UNF's General Education Competencies
Writing Effectively: This competency includes but is not limited to communicating effectively in writing across multiple formats; analyzing the different compositional features and requirements of different kinds (genres) of writing; explain grammatical, stylistic, rhetorical, and other terms and concepts that are basic to communicating effectively in writing; and explaining one's own communicative decisions and practices.
Thinking Critically: This competency includes but is not limited to understanding basic social and behavioral science concepts; examining behavioral, social, and cultural issues from various points of view; analyzing, evaluating, and appreciating cultural artifacts (such as texts, music, artworks, media productions, architecture); investigating the role of technology in shaping culture; examining different cultural traditions, institutions, and political and economic systems; understanding and applying different qualitative methods of inquiry and different kinds of argumentation and evidence; and reflecting critically upon the human condition and experience.
Analyzing and Reasoning Quantitatively and/or Using the Scientific Method: This competency includes but is not limited to determining appropriate mathematical and computational models and methods in problem solving; understanding mathematical, statistical, and computational concepts; applying mathematical and computational models and methods in problem solving; critically examining and evaluating scientific observation, hypothesis, and model construction; understanding fundamental concepts, principles, and processes about the natural world; and using scientific method to explain the natural world.
Cross-Cultural Awareness, Experiential Learning, or Integrative Learning: Students have four options for satisfying this area.
Cultural Diversity and Cross-Cultural Awareness Competency. This category of competencies requires that students develop, strengthen, extend, and demonstrate the ability to identify, explain, and analyze the implications of cross-cultural issues, ideologies, and the contributions that people of diverse backgrounds bring to a multicultural world.
Experiential Learning Competency. This category of competencies requires that students reflect critically on the transformative effects of a CBL (Community Based Learning), internship, study abroad, or other such experience-that is, how the experience led them to change their beliefs, attitudes, or behavior in some significant way; challenged their previous assumptions; came to appreciate the value and limits of theory in relation to the constraints on decisions and actions (practice).

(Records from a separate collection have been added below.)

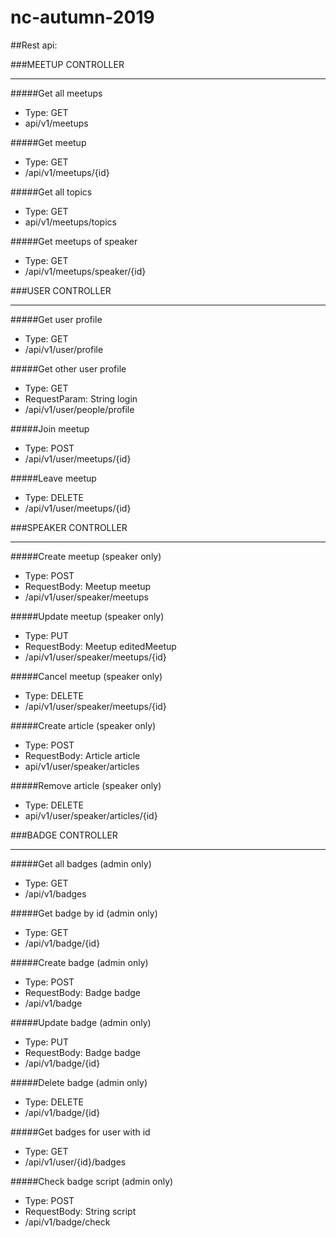 # nc-autumn-2019

##Rest api:

###MEETUP CONTROLLER
____________________________________
#####Get all meetups
- Type: GET
- api/v1/meetups

#####Get meetup
- Type: GET
- /api/v1/meetups/{id}

#####Get all topics
- Type: GET
- api/v1/meetups/topics

#####Get meetups of speaker
- Type: GET
- /api/v1/meetups/speaker/{id}


###USER CONTROLLER
____________________________________
#####Get user profile
- Type: GET
- /api/v1/user/profile

#####Get other user profile
- Type: GET
- RequestParam: String login
- /api/v1/user/people/profile

#####Join meetup
- Type: POST
- /api/v1/user/meetups/{id}

#####Leave meetup
- Type: DELETE
- /api/v1/user/meetups/{id}


###SPEAKER CONTROLLER
____________________________________
#####Create meetup (speaker only)
- Type: POST
- RequestBody: Meetup meetup
- /api/v1/user/speaker/meetups

#####Update meetup (speaker only)
- Type: PUT
- RequestBody: Meetup editedMeetup
- /api/v1/user/speaker/meetups/{id}

#####Cancel meetup (speaker only)
- Type: DELETE
- /api/v1/user/speaker/meetups/{id}

#####Create article (speaker only)
- Type: POST
- RequestBody: Article article
- api/v1/user/speaker/articles

#####Remove article (speaker only)
- Type: DELETE
- api/v1/user/speaker/articles/{id}


###BADGE CONTROLLER
____________________________________
#####Get all badges (admin only)
- Type: GET
- /api/v1/badges

#####Get badge by id (admin only)
- Type: GET
- /api/v1/badge/{id}

#####Create badge (admin only)
- Type: POST
- RequestBody: Badge badge
- /api/v1/badge

#####Update badge (admin only)
- Type: PUT
- RequestBody: Badge badge
- /api/v1/badge/{id}

#####Delete badge (admin only)
- Type: DELETE
- /api/v1/badge/{id}

#####Get badges for user with id
- Type: GET
- /api/v1/user/{id}/badges

#####Check badge script (admin only)
- Type: POST
- RequestBody: String script
- /api/v1/badge/check




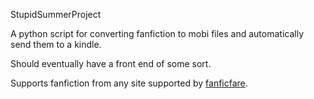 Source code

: StupidSummerProject

A python script for converting fanfiction to mobi files and automatically send them to a kindle.

Should eventually have a front end of some sort.

Supports fanfiction from any site supported by [fanficfare](https://github.com/JimmXinu/FanFicFare). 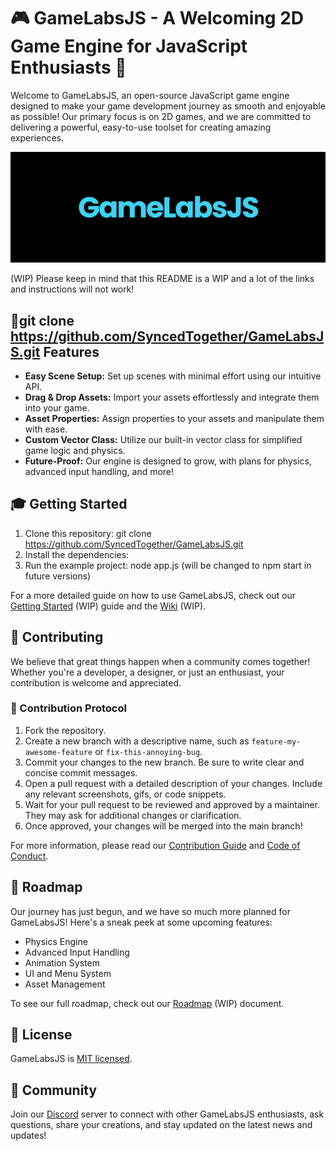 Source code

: # 🎮 GameLabsJS - A Welcoming 2D Game Engine for JavaScript Enthusiasts 🌟

Welcome to GameLabsJS, an open-source JavaScript game engine designed to make your game development journey as smooth and enjoyable as possible! Our primary focus is on 2D games, and we are committed to delivering a powerful, easy-to-use toolset for creating amazing experiences.

![GameLabsJS Banner](assets/banner.png)

(WIP) Please keep in mind that this README is a WIP and a lot of the links and instructions will not work!
## 📙git clone https://github.com/SyncedTogether/GameLabsJS.git Features

- **Easy Scene Setup:** Set up scenes with minimal effort using our intuitive API.
- **Drag & Drop Assets:** Import your assets effortlessly and integrate them into your game.
- **Asset Properties:** Assign properties to your assets and manipulate them with ease.
- **Custom Vector Class:** Utilize our built-in vector class for simplified game logic and physics.
- **Future-Proof:** Our engine is designed to grow, with plans for physics, advanced input handling, and more!

## 🎓 Getting Started

1. Clone this repository:
git clone https://github.com/SyncedTogether/GameLabsJS.git
2. Install the dependencies:
3. Run the example project:
node app.js (will be changed to npm start in future versions)


For a more detailed guide on how to use GameLabsJS, check out our [Getting Started](docs/getting-started.md) (WIP) guide and the [Wiki](https://github.com/SyncedTogether/GameLabsJS/wiki) (WIP).

## 💖 Contributing

We believe that great things happen when a community comes together! Whether you're a developer, a designer, or just an enthusiast, your contribution is welcome and appreciated.

### 🤝 Contribution Protocol

1. Fork the repository.
2. Create a new branch with a descriptive name, such as `feature-my-awesome-feature` or `fix-this-annoying-bug`.
3. Commit your changes to the new branch. Be sure to write clear and concise commit messages.
4. Open a pull request with a detailed description of your changes. Include any relevant screenshots, gifs, or code snippets.
5. Wait for your pull request to be reviewed and approved by a maintainer. They may ask for additional changes or clarification.
6. Once approved, your changes will be merged into the main branch!

For more information, please read our [Contribution Guide](docs/contributing.md) and [Code of Conduct](docs/code-of-conduct.md).

## 🚀 Roadmap

Our journey has just begun, and we have so much more planned for GameLabsJS! Here's a sneak peek at some upcoming features:

- Physics Engine
- Advanced Input Handling
- Animation System
- UI and Menu System
- Asset Management

To see our full roadmap, check out our [Roadmap](docs/roadmap.md) (WIP) document.

## 📄 License

GameLabsJS is [MIT licensed](LICENSE).

## 💬 Community

Join our [Discord](https://discord.gg/MbVE9ujcFt) server to connect with other GameLabsJS enthusiasts, ask questions, share your creations, and stay updated on the latest news and updates!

Integrative Learning/Reflective Judgment. This category of competencies requires that students develop, strengthen, extend, and demonstrate their ability to think critically and to communicate that thinking effectively in the appropriate communicative medium or media.
Additional Hours in Communication, Critical Thinking, or Quantitative Reasoning and Analysis and the Scientific Method.
General Education Program Requirements
The General Education Program at UNF requires 36 credit hours: 9 in Communication; 12 in Critical Thinking about the Social Sciences and Humanities; 12 in Quantitative Reasoning and Analysis and the Scientific Method (including a 1 credit hour lab component); and 3 credit hours in Cross-Cultural Awareness, Experiential Learning, or Integrative Learning. This curriculum includes the 15 hours required by the State of Florida, as well as providing multiple opportunities to develop and refine the competencies central to the curriculum.